I have grown up in Germany, where Father’s Day, the ‘Vatertag’, is a much older, somewhat embarrassing tradition, different to any other country in the world. It is celebrated on Ascension Day, a national holiday, and has nothing to do with family but is more about groups of men getting together for a big drinking binge out in the country side.
On this day, also called ‘Gentlemen’s’ Day’ or just plain ‘Men’s Day’ (‘Herrentag’ or ‘Männertag’‘) in some regions, men will walk around pulling small hand wagons loaded with beer or wine, or travel in a decorated horse carriage. Some dress code might be observed (it used to be straw hats, now it’s more bogan chic). The only goal is to get really drunk together. It is said that the tradition goes back to Ascension Day’s processions which somehow seem to have transformed into drinking sprees as early as in the 17th century.
Although the majority of fathers in Germany nowadays spend the day with their families, after all, it’s for most the start of a 4-day weekend (Ascension being always on a Thursday), there are still many German males that keep the tradition up … Getting pissed in public is just too much fun, I guess.
Now comes the personal part : In my family, no father disappeared with his mates and a load of booze. They all ended up disappearing somehow though.

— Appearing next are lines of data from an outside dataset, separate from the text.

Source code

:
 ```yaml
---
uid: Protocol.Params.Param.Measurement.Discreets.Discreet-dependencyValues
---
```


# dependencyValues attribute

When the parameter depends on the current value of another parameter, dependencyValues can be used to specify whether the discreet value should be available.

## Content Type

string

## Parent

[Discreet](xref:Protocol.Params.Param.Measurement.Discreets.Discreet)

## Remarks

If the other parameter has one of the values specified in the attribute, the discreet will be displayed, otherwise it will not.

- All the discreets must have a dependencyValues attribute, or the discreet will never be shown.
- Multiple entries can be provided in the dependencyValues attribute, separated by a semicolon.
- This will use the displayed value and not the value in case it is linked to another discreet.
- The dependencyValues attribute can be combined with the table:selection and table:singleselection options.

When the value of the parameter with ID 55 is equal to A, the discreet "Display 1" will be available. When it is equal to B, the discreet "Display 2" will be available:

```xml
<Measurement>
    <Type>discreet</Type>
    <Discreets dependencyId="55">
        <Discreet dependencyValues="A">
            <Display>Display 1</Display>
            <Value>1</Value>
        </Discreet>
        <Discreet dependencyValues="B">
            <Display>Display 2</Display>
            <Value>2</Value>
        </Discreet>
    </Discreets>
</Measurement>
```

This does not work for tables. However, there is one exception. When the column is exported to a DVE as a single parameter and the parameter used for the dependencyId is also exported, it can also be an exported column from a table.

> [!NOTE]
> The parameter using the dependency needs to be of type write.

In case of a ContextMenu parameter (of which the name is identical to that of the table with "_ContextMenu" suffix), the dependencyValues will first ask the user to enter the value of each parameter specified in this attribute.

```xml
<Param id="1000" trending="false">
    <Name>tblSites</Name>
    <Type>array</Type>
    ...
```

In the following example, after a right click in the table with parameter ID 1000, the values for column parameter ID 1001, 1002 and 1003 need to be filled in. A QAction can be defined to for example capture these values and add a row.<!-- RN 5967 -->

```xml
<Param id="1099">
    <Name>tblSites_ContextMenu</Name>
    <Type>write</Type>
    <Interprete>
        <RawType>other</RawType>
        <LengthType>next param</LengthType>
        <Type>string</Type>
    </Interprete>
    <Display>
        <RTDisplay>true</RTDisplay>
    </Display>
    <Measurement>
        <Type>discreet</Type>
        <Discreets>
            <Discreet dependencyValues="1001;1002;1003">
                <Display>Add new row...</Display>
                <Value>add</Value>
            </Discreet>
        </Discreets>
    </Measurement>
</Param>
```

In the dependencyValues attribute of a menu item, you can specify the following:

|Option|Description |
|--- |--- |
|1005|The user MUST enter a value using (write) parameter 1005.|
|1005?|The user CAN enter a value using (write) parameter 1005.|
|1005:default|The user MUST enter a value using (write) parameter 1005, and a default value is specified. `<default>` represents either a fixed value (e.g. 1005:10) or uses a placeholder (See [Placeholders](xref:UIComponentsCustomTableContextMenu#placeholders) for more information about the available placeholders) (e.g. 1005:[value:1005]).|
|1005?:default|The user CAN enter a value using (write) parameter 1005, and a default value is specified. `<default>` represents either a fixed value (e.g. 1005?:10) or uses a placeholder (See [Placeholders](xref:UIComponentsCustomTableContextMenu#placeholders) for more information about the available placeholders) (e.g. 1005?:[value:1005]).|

It’s sobering, really, but it seems that the one thing they all have in common is their relative absence from their family:
Both my parents are born during WWII. None of them really got to know their father. My father’s father died on the Russian front under unknown circumstances. My mother’s dad, who had been home for 2 weeks to see his newborn daughter, would have thought himself lucky to be stationed, as a drafted foot soldier, in France. He was killed after D-day and is buried on a German war cemetery there. I visited the grave with my mother as a teen, we felt a bit lost between all those uniform crosses.
Both my grandmothers remarried though. My father’s mum married a widower with 3 daughters. He died the year of my birth when his motor scooter crashed into one of the tilia that so beautifully frame many old streets in Northern Germany. My other grandmother was lucky to live a long life with ‘uncle E’, they died at 82 and 84 with 3 days of interval. My mother loved him like a father, he was a gentle, also very eccentric little man. He was a great granddad. Mom never called him Dad though, he always staid just ‘uncle E’.

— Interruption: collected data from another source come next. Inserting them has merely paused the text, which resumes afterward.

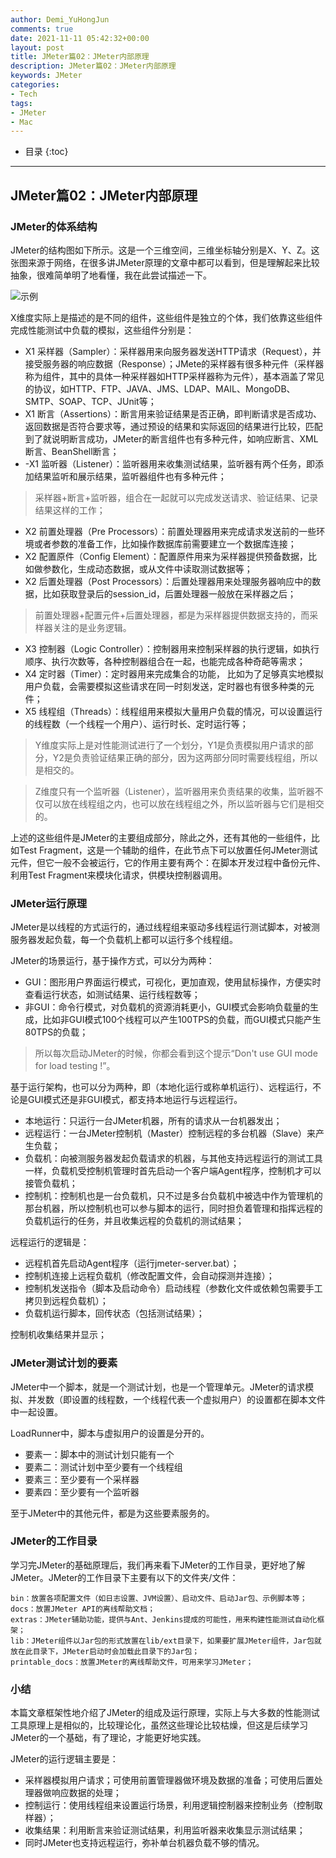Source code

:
 ```yaml
---
author: Demi_YuHongJun
comments: true
date: 2021-11-11 05:42:32+00:00
layout: post
title: JMeter篇02：JMeter内部原理
description: JMeter篇02：JMeter内部原理
keywords: JMeter
categories:
- Tech
tags:
- JMeter
- Mac
---
```

* 目录
{:toc}
---

## JMeter篇02：JMeter内部原理
### JMeter的体系结构
JMeter的结构图如下所示。这是一个三维空间，三维坐标轴分别是X、Y、Z。这张图来源于网络，在很多讲JMeter原理的文章中都可以看到，但是理解起来比较抽象，很难简单明了地看懂，我在此尝试描述一下。

![示例](https://yuhongjun.github.io/assets/media/11-2021/1.png)

X维度实际上是描述的是不同的组件，这些组件是独立的个体，我们依靠这些组件完成性能测试中负载的模拟，这些组件分别是：

* X1 采样器（Sampler）：采样器用来向服务器发送HTTP请求（Request），并接受服务器的响应数据（Response）；JMete的采样器有很多种元件（采样器称为组件，其中的具体一种采样器如HTTP采样器称为元件），基本涵盖了常见的协议，如HTTP、FTP、JAVA、JMS、LDAP、MAIL、MongoDB、SMTP、SOAP、TCP、JUnit等；
* X1 断言（Assertions）：断言用来验证结果是否正确，即判断请求是否成功、返回数据是否符合要求等，通过预设的结果和实际返回的结果进行比较，匹配到了就说明断言成功，JMeter的断言组件也有多种元件，如响应断言、XML断言、BeanShell断言；
* -X1 监听器（Listener）：监听器用来收集测试结果，监听器有两个任务，即添加结果监听和展示结果，监听器组件也有多种元件；

>采样器+断言+监听器，组合在一起就可以完成发送请求、验证结果、记录结果这样的工作；

* X2 前置处理器（Pre Processors）：前置处理器用来完成请求发送前的一些环境或者参数的准备工作，比如操作数据库前需要建立一个数据库连接；
* X2 配置原件（Config Element）：配置原件用来为采样器提供预备数据，比如做参数化，生成动态数据，或从文件中读取测试数据等；
* X2 后置处理器（Post Processors）：后置处理器用来处理服务器响应中的数据，比如获取登录后的session_id，后置处理器一般放在采样器之后；

>前置处理器+配置元件+后置处理器，都是为采样器提供数据支持的，而采样器关注的是业务逻辑。

* X3 控制器（Logic Controller）：控制器用来控制采样器的执行逻辑，如执行顺序、执行次数等，各种控制器组合在一起，也能完成各种奇葩等需求；
* X4 定时器（Timer）：定时器用来完成集合的功能， 比如为了足够真实地模拟用户负载，会需要模拟这些请求在同一时刻发送，定时器也有很多种类的元件；
* X5 线程组（Threads）：线程组用来模拟大量用户负载的情况，可以设置运行的线程数（一个线程一个用户）、运行时长、定时运行等；

>Y维度实际上是对性能测试进行了一个划分，Y1是负责模拟用户请求的部分，Y2是负责验证结果正确的部分，因为这两部分同时需要线程组，所以是相交的。

>Z维度只有一个监听器（Listener），监听器用来负责结果的收集，监听器不仅可以放在线程组之内，也可以放在线程组之外，所以监听器与它们是相交的。

上述的这些组件是JMeter的主要组成部分，除此之外，还有其他的一些组件，比如Test Fragment，这是一个辅助的组件，在此节点下可以放置任何JMeter测试元件，但它一般不会被运行，它的作用主要有两个：在脚本开发过程中备份元件、利用Test Fragment来模块化请求，供模块控制器调用。

### JMeter运行原理
JMeter是以线程的方式运行的，通过线程组来驱动多线程运行测试脚本，对被测服务器发起负载，每一个负载机上都可以运行多个线程组。

JMeter的场景运行，基于操作方式，可以分为两种：

* GUI：图形用户界面运行模式，可视化，更加直观，使用鼠标操作，方便实时查看运行状态，如测试结果、运行线程数等；
* 非GUI：命令行模式，对负载机的资源消耗更小，GUI模式会影响负载量的生成，比如非GUI模式100个线程可以产生100TPS的负载，而GUI模式只能产生80TPS的负载；

>所以每次启动JMeter的时候，你都会看到这个提示“Don't use GUI mode for load testing !”。

基于运行架构，也可以分为两种，即（本地化运行或称单机运行）、远程运行，不论是GUI模式还是非GUI模式，都支持本地运行与远程运行。

* 本地运行：只运行一台JMeter机器，所有的请求从一台机器发出；
* 远程运行：一台JMeter控制机（Master）控制远程的多台机器（Slave）来产生负载；
* 负载机：向被测服务器发起负载请求的机器，与其他支持远程运行的测试工具一样，负载机受控制机管理时首先启动一个客户端Agent程序，控制机才可以接管负载机；
* 控制机：控制机也是一台负载机，只不过是多台负载机中被选中作为管理机的那台机器，所以控制机也可以参与脚本的运行，同时担负着管理和指挥远程的负载机运行的任务，并且收集远程的负载机的测试结果；

远程运行的逻辑是：

* 远程机首先启动Agent程序（运行jmeter-server.bat）；
* 控制机连接上远程负载机（修改配置文件，会自动探测并连接）；
* 控制机发送指令（脚本及启动命令）启动线程（参数化文件或依赖包需要手工拷贝到远程负载机）；
* 负载机运行脚本，回传状态（包括测试结果）；

控制机收集结果并显示；

### JMeter测试计划的要素
JMeter中一个脚本，就是一个测试计划，也是一个管理单元。JMeter的请求模拟、并发数（即设置的线程数，一个线程代表一个虚拟用户）的设置都在脚本文件中一起设置。

LoadRunner中，脚本与虚拟用户的设置是分开的。

* 要素一：脚本中的测试计划只能有一个
* 要素二：测试计划中至少要有一个线程组
* 要素三：至少要有一个采样器
* 要素四：至少要有一个监听器

至于JMeter中的其他元件，都是为这些要素服务的。

### JMeter的工作目录
学习完JMeter的基础原理后，我们再来看下JMeter的工作目录，更好地了解JMeter。JMeter的工作目录下主要有以下的文件夹/文件：
```
bin：放置各项配置文件（如日志设置、JVM设置）、启动文件、启动Jar包、示例脚本等；
docs：放置JMeter API的离线帮助文档；
extras：JMeter辅助功能，提供与Ant、Jenkins提成的可能性，用来构建性能测试自动化框架；
lib：JMeter组件以Jar包的形式放置在lib/ext目录下，如果要扩展JMeter组件，Jar包就放在此目录下，JMeter启动时会加载此目录下的Jar包；
printable_docs：放置JMeter的离线帮助文件，可用来学习JMeter；
```
### 小结
本篇文章框架性地介绍了JMeter的组成及运行原理，实际上与大多数的性能测试工具原理上是相似的，比较理论化，虽然这些理论比较枯燥，但这是后续学习JMeter的一个基础，有了理论，才能更好地实践。

JMeter的运行逻辑主要是：

* 采样器模拟用户请求；可使用前置管理器做环境及数据的准备；可使用后置处理器做响应数据的处理；
* 控制运行：使用线程组来设置运行场景，利用逻辑控制器来控制业务（控制取样器）；
* 收集结果：利用断言来验证测试结果，利用监听器来收集显示测试结果；
* 同时JMeter也支持远程运行，弥补单台机器负载不够的情况。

My parents divorced when I was about 8. My father went abroad and had a new family. I guess you could say that he showed himself unable to keep in touch. My older brother suffered a lot through that, I might just be less aware of it. My mother had two long-term relationships. The boyfriends were both cool, but none of them became really a Dad.
My brother got married when his girlfriend (parents divorced..) fell pregnant, just after school. They divorced after a few years. I think he is doing his best to be a good father. As good as you can be, when you don’t live with your child.

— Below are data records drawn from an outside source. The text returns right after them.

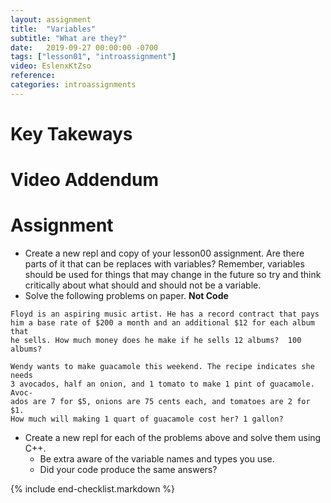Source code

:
 ```yaml
---
layout: assignment
title:  "Variables"
subtitle: "What are they?"
date:   2019-09-27 00:00:00 -0700
tags: ["lesson01", "introassignment"]
video: EslenxKtZso
reference: 
categories: introassignments
---
```

# Key Takeways

# Video Addendum

# Assignment
* Create a new repl and copy of your lesson00 assignment. Are there parts of it that can be replaces with variables? Remember, variables should be used for things that may change in the future so try and think critically about what should and should not be a variable.
* Solve the following problems on paper. **Not Code**
```
Floyd is an aspiring music artist. He has a record contract that pays 
him a base rate of $200 a month and an additional $12 for each album that 
he sells. How much money does he make if he sells 12 albums?  100 albums?
```
```
Wendy wants to make guacamole this weekend. The recipe indicates she needs
3 avocados, half an onion, and 1 tomato to make 1 pint of guacamole. Avoc-
ados are 7 for $5, onions are 75 cents each, and tomatoes are 2 for $1. 
How much will making 1 quart of guacamole cost her? 1 gallon?
```
* Create a new repl for each of the problems above and solve them using C++.
    * Be extra aware of the variable names and types you use.
    * Did your code produce the same answers?

{% include end-checklist.markdown %}
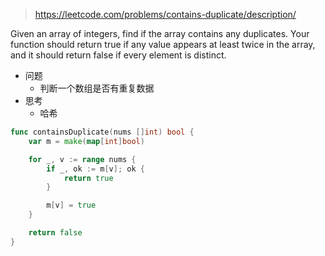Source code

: > https://leetcode.com/problems/contains-duplicate/description/

Given an array of integers, find if the array contains any duplicates. Your function should return true if any value appears at least twice in the array, and it should return false if every element is distinct.

- 问题
  - 判断一个数组是否有重复数据
- 思考
  - 哈希

```go
func containsDuplicate(nums []int) bool {
	var m = make(map[int]bool)

	for _, v := range nums {
		if _, ok := m[v]; ok {
			return true
		}

		m[v] = true
	}

	return false
}
```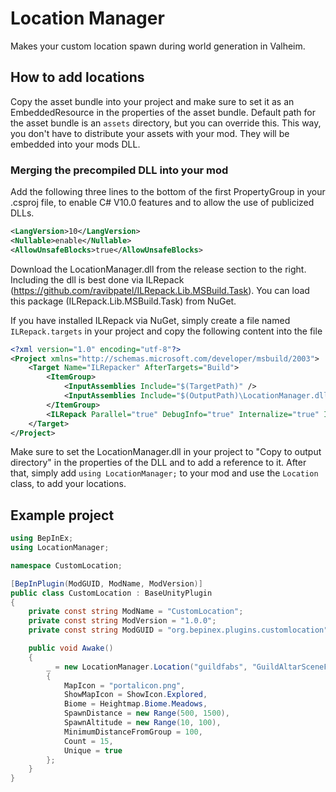 # Location Manager

Makes your custom location spawn during world generation in Valheim.

## How to add locations

Copy the asset bundle into your project and make sure to set it as an EmbeddedResource in the properties of the asset bundle.
Default path for the asset bundle is an `assets` directory, but you can override this.
This way, you don't have to distribute your assets with your mod. They will be embedded into your mods DLL.

### Merging the precompiled DLL into your mod

Add the following three lines to the bottom of the first PropertyGroup in your .csproj file, to enable C# V10.0 features and to allow the use of publicized DLLs.

```xml
<LangVersion>10</LangVersion>
<Nullable>enable</Nullable>
<AllowUnsafeBlocks>true</AllowUnsafeBlocks>
```

Download the LocationManager.dll from the release section to the right.
Including the dll is best done via ILRepack (https://github.com/ravibpatel/ILRepack.Lib.MSBuild.Task). You can load this package (ILRepack.Lib.MSBuild.Task) from NuGet.

If you have installed ILRepack via NuGet, simply create a file named `ILRepack.targets` in your project and copy the following content into the file

```xml
<?xml version="1.0" encoding="utf-8"?>
<Project xmlns="http://schemas.microsoft.com/developer/msbuild/2003">
    <Target Name="ILRepacker" AfterTargets="Build">
        <ItemGroup>
            <InputAssemblies Include="$(TargetPath)" />
            <InputAssemblies Include="$(OutputPath)\LocationManager.dll" />
        </ItemGroup>
        <ILRepack Parallel="true" DebugInfo="true" Internalize="true" InputAssemblies="@(InputAssemblies)" OutputFile="$(TargetPath)" TargetKind="SameAsPrimaryAssembly" LibraryPath="$(OutputPath)" />
    </Target>
</Project>
```

Make sure to set the LocationManager.dll in your project to "Copy to output directory" in the properties of the DLL and to add a reference to it.
After that, simply add `using LocationManager;` to your mod and use the `Location` class, to add your locations.

## Example project

```csharp
using BepInEx;
using LocationManager;

namespace CustomLocation;

[BepInPlugin(ModGUID, ModName, ModVersion)]
public class CustomLocation : BaseUnityPlugin
{
	private const string ModName = "CustomLocation";
	private const string ModVersion = "1.0.0";
	private const string ModGUID = "org.bepinex.plugins.customlocation";

	public void Awake()
	{
		_ = new LocationManager.Location("guildfabs", "GuildAltarSceneFab")
		{
			MapIcon = "portalicon.png",
			ShowMapIcon = ShowIcon.Explored,
			Biome = Heightmap.Biome.Meadows,
			SpawnDistance = new Range(500, 1500),
			SpawnAltitude = new Range(10, 100),
			MinimumDistanceFromGroup = 100,
			Count = 15,
			Unique = true
		};
	}
}
```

And my boy ? .. Now, here’s the good part and it might get a bit corny after all. I was pretty much set to be a single parent, let’s just say that, and I was glad about it, for many reasons. I seriously thought I might never be able to trust a man, for my own but also for my child’s sake. So, again, no father.
I was wrong. I stumbled into what’s real love, found a new life and a great father for my son. Oh, he is not perfect, but he is loving and caring with both of us, as he is for his own kids. He’s also smart and funny, sensitive and really strong!
Yeah, well, we call him ‘Mr Awesome’ at times. Because for us, he is.
This weekend, he’s travelling for his job, so we can’t really have father’s day with him. It doesn’t matter. I’m just so happy there finally is a real father in our lives.